Friday, August 9, 2019

Interest Groups and their Influence on the Making of Public Policy Research Paper

Interest Groups and their Influence on the Making of Public Policy - Research Paper Example The composition of interest groups depends on the issues that the groups are concerned with. Examples of the interest groups are business organizations, labor unions, gender, professional associations, religious and public interest groups, and occupational groups. The impact of the interest groups depends on two factors: if the elected officials and bureaucratic agents are, championing public policies considered by the interest groups. Secondly, it depends on if the interest groups can be able to form organized groups through which they can lobby and influence public policies that are consistent with their mission and vision statements (Asare, 2009). Interest groups tend to thrive in a pluralistic environment and conflict ensuing from this environment translates to compromise and bargaining among the interest groups with the policymakers and the politicians.
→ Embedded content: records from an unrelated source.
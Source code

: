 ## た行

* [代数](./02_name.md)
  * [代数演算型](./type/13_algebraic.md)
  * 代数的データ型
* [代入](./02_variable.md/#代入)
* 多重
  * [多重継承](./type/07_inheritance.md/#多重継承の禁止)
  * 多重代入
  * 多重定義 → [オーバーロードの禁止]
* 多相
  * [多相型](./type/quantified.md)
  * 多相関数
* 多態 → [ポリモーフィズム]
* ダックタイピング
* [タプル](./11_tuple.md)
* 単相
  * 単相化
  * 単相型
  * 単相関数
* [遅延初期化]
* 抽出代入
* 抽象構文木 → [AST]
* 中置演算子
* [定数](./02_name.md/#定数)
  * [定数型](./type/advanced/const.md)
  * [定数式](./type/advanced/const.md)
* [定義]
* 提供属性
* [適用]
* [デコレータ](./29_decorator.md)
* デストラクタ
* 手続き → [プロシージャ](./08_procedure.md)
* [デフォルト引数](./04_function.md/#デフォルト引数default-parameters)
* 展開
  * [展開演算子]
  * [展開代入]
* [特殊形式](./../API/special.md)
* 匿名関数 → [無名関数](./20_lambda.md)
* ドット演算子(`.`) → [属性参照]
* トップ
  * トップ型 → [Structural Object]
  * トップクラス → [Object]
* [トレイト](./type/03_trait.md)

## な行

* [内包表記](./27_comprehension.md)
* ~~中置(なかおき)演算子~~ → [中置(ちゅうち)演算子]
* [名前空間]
A review of literature evidence that these groups have been given names ranging from iron triangles, epistemic communities, advocacy coalition frameworks, and policy subsystem, issue, and policy networks. Though they are diverse groups, they all sought to influence the public policy in the areas they were envisioned to represent (Asare, 2009). The American government has classified the types of interest groups into three main classes based on their mission and composition: economic, public, and single use. Economic groups are aimed at providing economic benefit to their members. Examples are professional associations, business, and labor organizations. Business interest group examples are United States Chamber of Commerce, National Association of Manufacturers. An example of labor interest groups is The American Federation of Labor and Congress of Industrial Organizations (AFL-CIO), the Teamster, the United Auto Workers (UAW). Professional groups in this category include the American Bar Association (ABA), American Medical Association (AMA), and the Screen Actors Guild (SAS) (American Government).